The G rating for this visually stunning nature documentary should be accompanied with a note that it "contains commentary that is banal, incomprehensible or unhelpful - sometimes all three at once".
The voiceover, ponderously intoned by Pierce Brosnan, only narrowly avoids making the movie unwatchable.
Certainly, given the chance, I would have preferred to watch it with the sound off. That way I could have avoided such excruciating observations as the sea "smiles at the sky" or that the ocean "is more than just a place; in a very real way, [it] is alive".
Trite anthropomorphism (sharks as "smiling playmates") is par for the course in nature documentaries, of course, but Earth, the previous film in this series, avoided it, as did Travelling Birds/Winged Migration, the film that brought film-makers Perrin and Cluzaud to world attention.
Frustratingly, the commentary devotes little of its word count to useful information.
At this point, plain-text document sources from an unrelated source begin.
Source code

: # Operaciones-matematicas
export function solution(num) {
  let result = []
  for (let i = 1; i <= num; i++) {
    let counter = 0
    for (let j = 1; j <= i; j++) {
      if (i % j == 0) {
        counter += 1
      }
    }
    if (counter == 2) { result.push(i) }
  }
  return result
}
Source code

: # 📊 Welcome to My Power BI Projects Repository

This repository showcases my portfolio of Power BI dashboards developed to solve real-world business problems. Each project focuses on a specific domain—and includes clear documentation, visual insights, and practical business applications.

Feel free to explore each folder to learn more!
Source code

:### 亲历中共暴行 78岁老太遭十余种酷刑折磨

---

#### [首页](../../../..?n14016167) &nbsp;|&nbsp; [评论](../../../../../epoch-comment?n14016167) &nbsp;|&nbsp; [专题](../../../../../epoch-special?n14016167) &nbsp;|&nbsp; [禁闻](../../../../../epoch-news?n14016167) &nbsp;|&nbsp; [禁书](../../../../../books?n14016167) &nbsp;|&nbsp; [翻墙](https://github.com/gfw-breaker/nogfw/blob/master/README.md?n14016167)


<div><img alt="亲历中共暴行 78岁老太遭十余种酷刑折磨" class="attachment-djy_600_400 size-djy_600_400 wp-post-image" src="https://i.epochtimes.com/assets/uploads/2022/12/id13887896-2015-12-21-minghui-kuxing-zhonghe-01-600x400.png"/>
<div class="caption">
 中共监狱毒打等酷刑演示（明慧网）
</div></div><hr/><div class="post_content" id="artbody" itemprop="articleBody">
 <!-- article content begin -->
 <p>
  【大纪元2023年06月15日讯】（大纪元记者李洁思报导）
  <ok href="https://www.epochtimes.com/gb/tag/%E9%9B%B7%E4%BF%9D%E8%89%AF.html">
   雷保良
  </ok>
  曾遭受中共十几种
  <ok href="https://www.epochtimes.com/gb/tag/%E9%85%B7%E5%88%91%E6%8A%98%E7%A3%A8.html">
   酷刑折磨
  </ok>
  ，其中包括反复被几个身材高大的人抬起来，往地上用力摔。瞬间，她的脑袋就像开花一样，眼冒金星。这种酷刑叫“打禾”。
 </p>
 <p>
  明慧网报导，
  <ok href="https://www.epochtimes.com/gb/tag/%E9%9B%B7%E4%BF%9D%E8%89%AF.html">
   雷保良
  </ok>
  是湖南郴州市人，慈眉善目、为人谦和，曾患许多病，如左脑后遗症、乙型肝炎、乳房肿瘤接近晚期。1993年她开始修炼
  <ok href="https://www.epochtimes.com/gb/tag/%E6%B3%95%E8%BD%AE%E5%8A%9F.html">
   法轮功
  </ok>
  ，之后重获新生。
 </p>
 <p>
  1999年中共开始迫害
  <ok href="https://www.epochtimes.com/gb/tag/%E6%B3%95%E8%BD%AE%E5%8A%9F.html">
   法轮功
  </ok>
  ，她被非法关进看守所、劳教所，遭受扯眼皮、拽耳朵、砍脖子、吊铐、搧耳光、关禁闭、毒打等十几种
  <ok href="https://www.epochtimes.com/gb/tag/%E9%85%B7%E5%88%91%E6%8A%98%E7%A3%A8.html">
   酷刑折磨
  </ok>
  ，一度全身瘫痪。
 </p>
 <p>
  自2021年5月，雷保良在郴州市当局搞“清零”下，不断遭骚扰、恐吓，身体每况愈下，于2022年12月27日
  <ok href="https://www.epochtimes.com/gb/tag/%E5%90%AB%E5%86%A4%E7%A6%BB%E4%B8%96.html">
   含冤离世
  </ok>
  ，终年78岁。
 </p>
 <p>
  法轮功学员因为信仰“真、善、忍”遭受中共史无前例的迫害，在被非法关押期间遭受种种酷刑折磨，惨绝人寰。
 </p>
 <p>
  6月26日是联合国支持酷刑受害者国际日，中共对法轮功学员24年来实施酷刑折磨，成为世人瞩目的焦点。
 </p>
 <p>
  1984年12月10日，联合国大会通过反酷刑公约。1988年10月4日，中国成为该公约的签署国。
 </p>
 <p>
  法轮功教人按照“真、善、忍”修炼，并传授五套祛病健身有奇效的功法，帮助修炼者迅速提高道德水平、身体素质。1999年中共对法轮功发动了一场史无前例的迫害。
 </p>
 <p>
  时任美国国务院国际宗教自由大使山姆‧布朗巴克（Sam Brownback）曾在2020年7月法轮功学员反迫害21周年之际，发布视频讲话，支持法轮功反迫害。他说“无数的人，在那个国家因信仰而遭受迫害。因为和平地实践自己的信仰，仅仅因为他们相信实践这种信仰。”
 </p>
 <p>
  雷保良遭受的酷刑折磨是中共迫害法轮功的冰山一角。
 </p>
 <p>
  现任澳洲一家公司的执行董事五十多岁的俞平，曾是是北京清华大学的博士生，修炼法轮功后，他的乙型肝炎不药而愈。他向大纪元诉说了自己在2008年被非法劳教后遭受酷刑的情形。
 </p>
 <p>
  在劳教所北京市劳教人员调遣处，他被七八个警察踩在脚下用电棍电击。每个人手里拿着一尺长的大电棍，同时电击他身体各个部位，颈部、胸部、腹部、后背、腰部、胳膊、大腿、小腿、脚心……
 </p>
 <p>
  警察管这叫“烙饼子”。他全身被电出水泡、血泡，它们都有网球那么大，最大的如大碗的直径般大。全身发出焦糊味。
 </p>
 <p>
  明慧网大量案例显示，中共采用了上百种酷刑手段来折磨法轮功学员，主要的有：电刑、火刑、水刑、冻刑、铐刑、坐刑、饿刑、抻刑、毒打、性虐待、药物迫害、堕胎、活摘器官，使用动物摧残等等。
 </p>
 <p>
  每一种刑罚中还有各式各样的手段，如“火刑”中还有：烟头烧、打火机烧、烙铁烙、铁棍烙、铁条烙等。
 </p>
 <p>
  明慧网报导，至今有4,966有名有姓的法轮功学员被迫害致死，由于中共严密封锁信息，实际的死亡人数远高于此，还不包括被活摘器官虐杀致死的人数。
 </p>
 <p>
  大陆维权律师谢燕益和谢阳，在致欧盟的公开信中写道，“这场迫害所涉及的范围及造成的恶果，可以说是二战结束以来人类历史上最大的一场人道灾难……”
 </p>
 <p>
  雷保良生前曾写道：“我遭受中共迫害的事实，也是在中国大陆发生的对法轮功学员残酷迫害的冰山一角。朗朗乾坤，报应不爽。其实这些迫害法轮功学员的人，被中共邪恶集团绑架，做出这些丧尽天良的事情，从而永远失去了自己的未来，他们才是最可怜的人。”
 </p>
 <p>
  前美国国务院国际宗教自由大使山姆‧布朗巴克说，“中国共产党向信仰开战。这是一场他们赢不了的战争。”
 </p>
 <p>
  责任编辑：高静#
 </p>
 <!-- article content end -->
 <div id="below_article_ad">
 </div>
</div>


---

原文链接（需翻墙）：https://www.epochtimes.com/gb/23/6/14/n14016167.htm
If you want to learn anything about the oceans - I'm assuming you already know that pollution is a problem - this is not the film for you.
But there is no denying its visual splendour.
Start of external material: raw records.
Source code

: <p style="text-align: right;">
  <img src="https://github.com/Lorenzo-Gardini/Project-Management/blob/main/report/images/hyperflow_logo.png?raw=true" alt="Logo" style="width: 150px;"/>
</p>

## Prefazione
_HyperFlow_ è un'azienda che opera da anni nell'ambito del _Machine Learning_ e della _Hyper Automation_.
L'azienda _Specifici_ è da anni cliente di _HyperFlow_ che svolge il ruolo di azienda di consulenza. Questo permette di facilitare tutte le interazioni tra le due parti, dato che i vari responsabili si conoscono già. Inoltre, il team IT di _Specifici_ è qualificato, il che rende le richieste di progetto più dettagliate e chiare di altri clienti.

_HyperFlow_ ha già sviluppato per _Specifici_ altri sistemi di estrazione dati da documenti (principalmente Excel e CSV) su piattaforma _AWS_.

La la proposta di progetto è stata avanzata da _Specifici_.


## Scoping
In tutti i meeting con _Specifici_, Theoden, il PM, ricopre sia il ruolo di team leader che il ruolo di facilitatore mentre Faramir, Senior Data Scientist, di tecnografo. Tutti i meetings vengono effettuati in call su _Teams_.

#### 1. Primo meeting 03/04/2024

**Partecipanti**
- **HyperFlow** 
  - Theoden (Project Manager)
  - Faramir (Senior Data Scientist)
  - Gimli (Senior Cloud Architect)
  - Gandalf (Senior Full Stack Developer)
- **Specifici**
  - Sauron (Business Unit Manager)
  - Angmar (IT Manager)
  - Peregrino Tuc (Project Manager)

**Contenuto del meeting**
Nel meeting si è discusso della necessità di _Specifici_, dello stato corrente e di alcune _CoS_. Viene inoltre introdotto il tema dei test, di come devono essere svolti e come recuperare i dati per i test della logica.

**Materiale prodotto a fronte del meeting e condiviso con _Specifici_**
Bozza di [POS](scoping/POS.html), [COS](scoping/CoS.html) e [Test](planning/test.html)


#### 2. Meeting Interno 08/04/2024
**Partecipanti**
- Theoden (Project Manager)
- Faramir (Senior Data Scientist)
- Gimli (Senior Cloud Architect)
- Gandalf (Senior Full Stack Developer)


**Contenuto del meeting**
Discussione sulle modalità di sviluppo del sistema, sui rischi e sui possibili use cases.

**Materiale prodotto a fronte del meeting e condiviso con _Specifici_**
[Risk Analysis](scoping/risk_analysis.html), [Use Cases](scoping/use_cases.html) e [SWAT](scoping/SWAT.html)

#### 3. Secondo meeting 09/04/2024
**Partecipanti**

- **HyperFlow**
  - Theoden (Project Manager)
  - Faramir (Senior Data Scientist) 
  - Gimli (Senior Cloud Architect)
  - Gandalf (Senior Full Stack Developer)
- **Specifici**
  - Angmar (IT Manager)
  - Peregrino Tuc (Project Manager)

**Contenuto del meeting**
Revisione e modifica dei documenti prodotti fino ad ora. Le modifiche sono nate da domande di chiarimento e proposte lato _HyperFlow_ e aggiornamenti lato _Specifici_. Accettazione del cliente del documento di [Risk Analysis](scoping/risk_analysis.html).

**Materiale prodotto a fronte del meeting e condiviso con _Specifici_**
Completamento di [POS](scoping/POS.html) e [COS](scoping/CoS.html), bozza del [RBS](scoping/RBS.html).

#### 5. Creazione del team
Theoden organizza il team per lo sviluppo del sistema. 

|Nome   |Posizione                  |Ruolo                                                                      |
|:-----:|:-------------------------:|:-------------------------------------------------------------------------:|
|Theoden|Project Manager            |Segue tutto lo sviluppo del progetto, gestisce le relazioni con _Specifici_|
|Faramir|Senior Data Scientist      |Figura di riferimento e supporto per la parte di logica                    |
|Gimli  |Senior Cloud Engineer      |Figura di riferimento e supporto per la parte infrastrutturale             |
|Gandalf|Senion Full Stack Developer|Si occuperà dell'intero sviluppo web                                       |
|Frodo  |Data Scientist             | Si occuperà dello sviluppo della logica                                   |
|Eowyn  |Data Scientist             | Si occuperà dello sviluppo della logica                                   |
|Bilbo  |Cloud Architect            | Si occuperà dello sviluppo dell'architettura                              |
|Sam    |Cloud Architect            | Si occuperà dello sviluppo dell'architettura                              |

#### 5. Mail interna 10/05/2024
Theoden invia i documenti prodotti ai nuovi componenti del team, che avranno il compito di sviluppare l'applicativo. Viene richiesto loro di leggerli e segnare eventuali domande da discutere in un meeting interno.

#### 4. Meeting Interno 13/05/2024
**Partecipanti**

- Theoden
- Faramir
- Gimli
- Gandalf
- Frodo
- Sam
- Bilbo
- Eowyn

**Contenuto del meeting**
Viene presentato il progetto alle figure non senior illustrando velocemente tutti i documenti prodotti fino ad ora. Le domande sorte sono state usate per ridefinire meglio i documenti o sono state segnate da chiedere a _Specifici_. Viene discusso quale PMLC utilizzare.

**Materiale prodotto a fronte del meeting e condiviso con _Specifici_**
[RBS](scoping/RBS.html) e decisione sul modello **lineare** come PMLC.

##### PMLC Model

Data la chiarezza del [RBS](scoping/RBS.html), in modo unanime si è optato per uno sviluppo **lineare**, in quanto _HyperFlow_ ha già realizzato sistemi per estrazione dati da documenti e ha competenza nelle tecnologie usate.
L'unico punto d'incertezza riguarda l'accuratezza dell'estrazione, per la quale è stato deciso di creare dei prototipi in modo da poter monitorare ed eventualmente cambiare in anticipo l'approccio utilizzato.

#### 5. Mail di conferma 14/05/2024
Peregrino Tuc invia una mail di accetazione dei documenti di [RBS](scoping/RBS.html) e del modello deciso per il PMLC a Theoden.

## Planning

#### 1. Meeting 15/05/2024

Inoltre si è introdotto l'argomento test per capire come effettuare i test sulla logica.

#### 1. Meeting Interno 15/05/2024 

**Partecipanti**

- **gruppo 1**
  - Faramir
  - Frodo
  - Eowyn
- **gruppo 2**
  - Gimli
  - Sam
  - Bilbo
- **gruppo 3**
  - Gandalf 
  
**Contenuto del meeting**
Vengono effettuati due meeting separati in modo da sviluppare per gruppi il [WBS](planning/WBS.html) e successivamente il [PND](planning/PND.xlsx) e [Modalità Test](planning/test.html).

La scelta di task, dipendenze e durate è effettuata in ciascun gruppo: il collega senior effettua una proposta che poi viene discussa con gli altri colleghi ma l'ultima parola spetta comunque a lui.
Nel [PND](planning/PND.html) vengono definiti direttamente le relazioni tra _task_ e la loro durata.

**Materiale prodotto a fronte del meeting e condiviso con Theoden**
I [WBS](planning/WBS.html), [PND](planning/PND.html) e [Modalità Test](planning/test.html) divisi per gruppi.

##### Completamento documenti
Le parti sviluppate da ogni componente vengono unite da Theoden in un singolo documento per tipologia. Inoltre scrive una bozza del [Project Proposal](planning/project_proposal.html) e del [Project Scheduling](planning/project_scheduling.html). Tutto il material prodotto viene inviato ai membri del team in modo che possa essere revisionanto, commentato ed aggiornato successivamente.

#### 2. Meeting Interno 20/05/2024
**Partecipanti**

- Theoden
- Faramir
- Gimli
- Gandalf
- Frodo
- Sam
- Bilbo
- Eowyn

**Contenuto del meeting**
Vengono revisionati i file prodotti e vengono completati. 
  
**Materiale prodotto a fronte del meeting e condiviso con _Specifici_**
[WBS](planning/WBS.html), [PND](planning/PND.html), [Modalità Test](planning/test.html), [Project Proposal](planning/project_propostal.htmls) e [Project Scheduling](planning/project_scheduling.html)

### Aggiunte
Like Earth, it blows the nature documentary up to big-screen splendour and the results are eyepopping: a school of sardines as large as a three-storey building is attacked by dolphins, sharks, whales, and seabirds all at the same time; spider crab armies do slo-mo battle on the ocean floor; newly hatched sea turtles run the death race from egg to shallows as predatory birds swoop; giant jellyfish look like yellow parachutes.
This is the second in a Disneynature series, which releases a film every Earth Day (April 22) in the US: movies on flowers, big cats and chimps are in the works.
LOWDOWN
Stars: 3.5/5
Directors: Jacques Perrin and Jacques Cluzaud
Running time: 104 mins
Rating: G
Verdict: Magnificent to look at; pity about the words.